Sunday, 10 March 2013

Leap- chapter one






Therapy day.

 Mom said I had problems. Dad said I had problems. My brain tells me ‘they will never understand’. Dad is still on his business trip, so today Mum is sending me off. I hate it when she sends me off. She asks too many questions, and most of them are left unanswered. She gets frustrated and I’ll get flustered. It’s Mum who needs therapy, I don’t understand why I have to undergo it. I take my jacket from the back seat and said my goodbye.
“7:00?” Mum asked.
“Like always,” I answered back and shut the car door close. She drove away like she needed the toilet fast. It was my chance again. I could go to therapy or go wondering off into Buck’s Pie Shop. Buck makes the best pies around here and he’s always willing to offer a slice to me if I was ever to stop by. I’ve known Danny for such a long time. He’s Buck’s son. Buck’s wife died a few years back, so it was a total bombshell for the entire family, especially to Danny. Since then we barely talked much. He took it hard. The deep cut inside of him hasn’t fully recovered. I can’t argue with that. I can’t be the one to mend his cuts, when my scars still hurt badly.
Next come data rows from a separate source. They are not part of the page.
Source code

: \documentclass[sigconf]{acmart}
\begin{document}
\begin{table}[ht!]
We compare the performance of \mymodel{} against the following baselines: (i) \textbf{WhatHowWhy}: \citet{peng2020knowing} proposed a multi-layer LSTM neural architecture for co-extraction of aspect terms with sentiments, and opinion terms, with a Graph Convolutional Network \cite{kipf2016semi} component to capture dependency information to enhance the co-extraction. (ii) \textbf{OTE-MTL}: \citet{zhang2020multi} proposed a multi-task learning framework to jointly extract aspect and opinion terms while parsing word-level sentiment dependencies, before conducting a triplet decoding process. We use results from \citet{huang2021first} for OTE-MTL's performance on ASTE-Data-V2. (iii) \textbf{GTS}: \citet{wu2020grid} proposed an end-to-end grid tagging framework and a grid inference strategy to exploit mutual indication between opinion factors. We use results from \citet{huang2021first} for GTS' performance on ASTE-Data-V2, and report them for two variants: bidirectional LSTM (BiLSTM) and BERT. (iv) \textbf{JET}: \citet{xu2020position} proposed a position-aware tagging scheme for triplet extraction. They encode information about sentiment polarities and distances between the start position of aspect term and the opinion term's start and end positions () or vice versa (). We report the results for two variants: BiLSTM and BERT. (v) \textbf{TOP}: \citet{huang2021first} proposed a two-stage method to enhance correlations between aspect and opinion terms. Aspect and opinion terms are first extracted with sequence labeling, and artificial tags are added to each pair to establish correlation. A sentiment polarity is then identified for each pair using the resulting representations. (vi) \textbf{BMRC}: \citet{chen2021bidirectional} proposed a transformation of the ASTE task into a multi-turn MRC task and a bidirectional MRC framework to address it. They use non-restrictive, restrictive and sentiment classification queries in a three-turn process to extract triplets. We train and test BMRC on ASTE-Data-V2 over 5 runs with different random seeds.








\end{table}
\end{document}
Maybe the death of Danny’s mom is the cause that the relationship between him and I started falling apart. Danny doesn’t treat me like a stranger, but he just acts like I’m ‘a once in a while friend’. Do you know what I mean?
My friendship between Danny and I is unsure. We don’t bother to talk about it. But, not talking about it may be the cause of why now I have regular therapy check-ups.
Then again, if I was going to skip therapy and go to Buck’s, I would have to face Danny. I look over at Buck’s Pie Shop. It was small and didn’t stand out much like the other shops. But the smell that you get out of there, the rapture inside of you just wants to dash in there and start drooling on the pies.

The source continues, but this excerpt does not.